**Records for the exercise:**
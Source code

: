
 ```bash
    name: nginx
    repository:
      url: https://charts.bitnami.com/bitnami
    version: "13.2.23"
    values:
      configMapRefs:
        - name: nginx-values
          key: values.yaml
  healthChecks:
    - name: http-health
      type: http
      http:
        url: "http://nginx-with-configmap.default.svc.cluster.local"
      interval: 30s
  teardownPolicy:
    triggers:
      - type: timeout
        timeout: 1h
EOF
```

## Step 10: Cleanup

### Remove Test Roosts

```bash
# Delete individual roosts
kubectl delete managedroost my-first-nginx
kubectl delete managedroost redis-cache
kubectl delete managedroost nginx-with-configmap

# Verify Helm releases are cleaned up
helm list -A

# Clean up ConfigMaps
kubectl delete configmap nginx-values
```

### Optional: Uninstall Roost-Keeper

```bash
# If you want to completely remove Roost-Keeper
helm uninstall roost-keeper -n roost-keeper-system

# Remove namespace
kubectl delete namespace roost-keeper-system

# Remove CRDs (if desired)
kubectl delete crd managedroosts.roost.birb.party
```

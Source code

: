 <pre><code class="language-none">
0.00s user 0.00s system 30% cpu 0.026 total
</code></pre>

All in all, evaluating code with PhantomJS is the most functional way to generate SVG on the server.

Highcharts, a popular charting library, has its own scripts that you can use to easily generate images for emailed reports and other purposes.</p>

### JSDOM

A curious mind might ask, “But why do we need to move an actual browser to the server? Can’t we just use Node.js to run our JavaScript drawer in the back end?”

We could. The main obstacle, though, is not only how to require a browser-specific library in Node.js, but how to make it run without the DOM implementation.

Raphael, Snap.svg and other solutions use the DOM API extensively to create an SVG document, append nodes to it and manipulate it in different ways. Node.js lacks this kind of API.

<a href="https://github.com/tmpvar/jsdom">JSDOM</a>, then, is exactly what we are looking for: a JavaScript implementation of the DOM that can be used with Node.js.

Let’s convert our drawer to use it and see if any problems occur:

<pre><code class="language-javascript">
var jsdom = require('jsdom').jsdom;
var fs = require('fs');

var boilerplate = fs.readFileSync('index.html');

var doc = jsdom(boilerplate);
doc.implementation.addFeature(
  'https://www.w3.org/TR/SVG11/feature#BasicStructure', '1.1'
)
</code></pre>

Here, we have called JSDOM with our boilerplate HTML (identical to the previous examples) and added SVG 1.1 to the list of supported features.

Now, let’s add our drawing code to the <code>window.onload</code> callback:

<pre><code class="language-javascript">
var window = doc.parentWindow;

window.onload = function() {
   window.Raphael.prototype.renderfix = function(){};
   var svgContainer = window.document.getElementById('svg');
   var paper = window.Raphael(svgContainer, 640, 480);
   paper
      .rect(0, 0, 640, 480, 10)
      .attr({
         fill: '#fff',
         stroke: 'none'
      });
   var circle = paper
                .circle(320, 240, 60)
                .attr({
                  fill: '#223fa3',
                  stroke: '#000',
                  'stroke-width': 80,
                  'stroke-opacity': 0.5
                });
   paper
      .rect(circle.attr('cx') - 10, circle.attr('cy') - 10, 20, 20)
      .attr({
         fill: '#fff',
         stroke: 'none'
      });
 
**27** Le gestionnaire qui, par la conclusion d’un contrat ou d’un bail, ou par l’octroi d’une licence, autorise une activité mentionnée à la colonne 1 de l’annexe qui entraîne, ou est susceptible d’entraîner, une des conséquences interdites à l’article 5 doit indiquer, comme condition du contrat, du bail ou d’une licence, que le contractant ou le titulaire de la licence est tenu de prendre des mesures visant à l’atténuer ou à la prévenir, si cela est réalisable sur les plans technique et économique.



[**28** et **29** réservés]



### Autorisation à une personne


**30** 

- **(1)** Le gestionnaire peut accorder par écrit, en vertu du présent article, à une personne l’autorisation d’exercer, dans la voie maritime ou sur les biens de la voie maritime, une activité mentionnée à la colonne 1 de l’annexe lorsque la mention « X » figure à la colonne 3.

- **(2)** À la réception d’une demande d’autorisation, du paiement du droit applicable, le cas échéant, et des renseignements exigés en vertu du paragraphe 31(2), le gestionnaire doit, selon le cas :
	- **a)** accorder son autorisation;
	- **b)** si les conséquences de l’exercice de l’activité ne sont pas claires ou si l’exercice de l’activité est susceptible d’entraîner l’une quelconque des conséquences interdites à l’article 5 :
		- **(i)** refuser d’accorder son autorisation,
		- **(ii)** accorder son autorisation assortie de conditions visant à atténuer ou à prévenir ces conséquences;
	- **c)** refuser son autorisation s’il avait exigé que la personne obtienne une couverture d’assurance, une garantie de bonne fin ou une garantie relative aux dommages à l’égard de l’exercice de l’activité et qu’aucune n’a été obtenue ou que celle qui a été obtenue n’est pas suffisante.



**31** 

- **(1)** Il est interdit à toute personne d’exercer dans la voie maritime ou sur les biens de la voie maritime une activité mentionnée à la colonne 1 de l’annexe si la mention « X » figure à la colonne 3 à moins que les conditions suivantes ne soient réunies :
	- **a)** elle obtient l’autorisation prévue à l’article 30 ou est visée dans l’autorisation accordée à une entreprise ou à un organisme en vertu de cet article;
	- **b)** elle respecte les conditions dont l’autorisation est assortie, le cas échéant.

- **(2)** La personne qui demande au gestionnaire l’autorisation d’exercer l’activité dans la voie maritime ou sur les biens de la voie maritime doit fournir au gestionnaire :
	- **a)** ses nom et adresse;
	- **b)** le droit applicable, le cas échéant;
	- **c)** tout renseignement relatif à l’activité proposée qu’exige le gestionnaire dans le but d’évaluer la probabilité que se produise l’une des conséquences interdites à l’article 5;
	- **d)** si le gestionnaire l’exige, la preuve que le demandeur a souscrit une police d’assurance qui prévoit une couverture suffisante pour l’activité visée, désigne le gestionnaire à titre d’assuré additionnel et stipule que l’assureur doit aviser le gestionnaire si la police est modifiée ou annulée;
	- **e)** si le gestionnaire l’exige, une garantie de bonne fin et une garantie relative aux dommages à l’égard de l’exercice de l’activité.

**Problem details:** Your answer should be the data above, retyped in full and unaltered.

**Answer for the task:**
Source code

:
 ```bash
    name: nginx
    repository:
      url: https://charts.bitnami.com/bitnami
    version: "13.2.23"
    values:
      configMapRefs:
        - name: nginx-values
          key: values.yaml
  healthChecks:
    - name: http-health
      type: http
      http:
        url: "http://nginx-with-configmap.default.svc.cluster.local"
      interval: 30s
  teardownPolicy:
    triggers:
      - type: timeout
        timeout: 1h
EOF
```

## Step 10: Cleanup

### Remove Test Roosts

```bash
# Delete individual roosts
kubectl delete managedroost my-first-nginx
kubectl delete managedroost redis-cache
kubectl delete managedroost nginx-with-configmap

# Verify Helm releases are cleaned up
helm list -A

# Clean up ConfigMaps
kubectl delete configmap nginx-values
```

### Optional: Uninstall Roost-Keeper

```bash
# If you want to completely remove Roost-Keeper
helm uninstall roost-keeper -n roost-keeper-system

# Remove namespace
kubectl delete namespace roost-keeper-system

# Remove CRDs (if desired)
kubectl delete crd managedroosts.roost.birb.party
```

Source code

: <pre><code class="language-none">
0.00s user 0.00s system 30% cpu 0.026 total
</code></pre>

All in all, evaluating code with PhantomJS is the most functional way to generate SVG on the server.

Highcharts, a popular charting library, has its own scripts that you can use to easily generate images for emailed reports and other purposes.</p>

### JSDOM

A curious mind might ask, “But why do we need to move an actual browser to the server? Can’t we just use Node.js to run our JavaScript drawer in the back end?”

We could. The main obstacle, though, is not only how to require a browser-specific library in Node.js, but how to make it run without the DOM implementation.

Raphael, Snap.svg and other solutions use the DOM API extensively to create an SVG document, append nodes to it and manipulate it in different ways. Node.js lacks this kind of API.

<a href="https://github.com/tmpvar/jsdom">JSDOM</a>, then, is exactly what we are looking for: a JavaScript implementation of the DOM that can be used with Node.js.

Let’s convert our drawer to use it and see if any problems occur:

<pre><code class="language-javascript">
var jsdom = require('jsdom').jsdom;
var fs = require('fs');

var boilerplate = fs.readFileSync('index.html');

var doc = jsdom(boilerplate);
doc.implementation.addFeature(
  'https://www.w3.org/TR/SVG11/feature#BasicStructure', '1.1'
)
</code></pre>

Here, we have called JSDOM with our boilerplate HTML (identical to the previous examples) and added SVG 1.1 to the list of supported features.

Now, let’s add our drawing code to the <code>window.onload</code> callback:

<pre><code class="language-javascript">
var window = doc.parentWindow;

window.onload = function() {
   window.Raphael.prototype.renderfix = function(){};
   var svgContainer = window.document.getElementById('svg');
   var paper = window.Raphael(svgContainer, 640, 480);
   paper
      .rect(0, 0, 640, 480, 10)
      .attr({
         fill: '#fff',
         stroke: 'none'
      });
   var circle = paper
                .circle(320, 240, 60)
                .attr({
                  fill: '#223fa3',
                  stroke: '#000',
                  'stroke-width': 80,
                  'stroke-opacity': 0.5
                });
   paper
      .rect(circle.attr('cx') - 10, circle.attr('cy') - 10, 20, 20)
      .attr({
         fill: '#fff',
         stroke: 'none'
      });
 
**27** Le gestionnaire qui, par la conclusion d’un contrat ou d’un bail, ou par l’octroi d’une licence, autorise une activité mentionnée à la colonne 1 de l’annexe qui entraîne, ou est susceptible d’entraîner, une des conséquences interdites à l’article 5 doit indiquer, comme condition du contrat, du bail ou d’une licence, que le contractant ou le titulaire de la licence est tenu de prendre des mesures visant à l’atténuer ou à la prévenir, si cela est réalisable sur les plans technique et économique.



[**28** et **29** réservés]



### Autorisation à une personne


**30** 

- **(1)** Le gestionnaire peut accorder par écrit, en vertu du présent article, à une personne l’autorisation d’exercer, dans la voie maritime ou sur les biens de la voie maritime, une activité mentionnée à la colonne 1 de l’annexe lorsque la mention « X » figure à la colonne 3.

- **(2)** À la réception d’une demande d’autorisation, du paiement du droit applicable, le cas échéant, et des renseignements exigés en vertu du paragraphe 31(2), le gestionnaire doit, selon le cas :
	- **a)** accorder son autorisation;
	- **b)** si les conséquences de l’exercice de l’activité ne sont pas claires ou si l’exercice de l’activité est susceptible d’entraîner l’une quelconque des conséquences interdites à l’article 5 :
		- **(i)** refuser d’accorder son autorisation,
		- **(ii)** accorder son autorisation assortie de conditions visant à atténuer ou à prévenir ces conséquences;
	- **c)** refuser son autorisation s’il avait exigé que la personne obtienne une couverture d’assurance, une garantie de bonne fin ou une garantie relative aux dommages à l’égard de l’exercice de l’activité et qu’aucune n’a été obtenue ou que celle qui a été obtenue n’est pas suffisante.



**31** 

- **(1)** Il est interdit à toute personne d’exercer dans la voie maritime ou sur les biens de la voie maritime une activité mentionnée à la colonne 1 de l’annexe si la mention « X » figure à la colonne 3 à moins que les conditions suivantes ne soient réunies :
	- **a)** elle obtient l’autorisation prévue à l’article 30 ou est visée dans l’autorisation accordée à une entreprise ou à un organisme en vertu de cet article;
	- **b)** elle respecte les conditions dont l’autorisation est assortie, le cas échéant.

- **(2)** La personne qui demande au gestionnaire l’autorisation d’exercer l’activité dans la voie maritime ou sur les biens de la voie maritime doit fournir au gestionnaire :
	- **a)** ses nom et adresse;
	- **b)** le droit applicable, le cas échéant;
	- **c)** tout renseignement relatif à l’activité proposée qu’exige le gestionnaire dans le but d’évaluer la probabilité que se produise l’une des conséquences interdites à l’article 5;
	- **d)** si le gestionnaire l’exige, la preuve que le demandeur a souscrit une police d’assurance qui prévoit une couverture suffisante pour l’activité visée, désigne le gestionnaire à titre d’assuré additionnel et stipule que l’assureur doit aviser le gestionnaire si la police est modifiée ou annulée;
	- **e)** si le gestionnaire l’exige, une garantie de bonne fin et une garantie relative aux dommages à l’égard de l’exercice de l’activité.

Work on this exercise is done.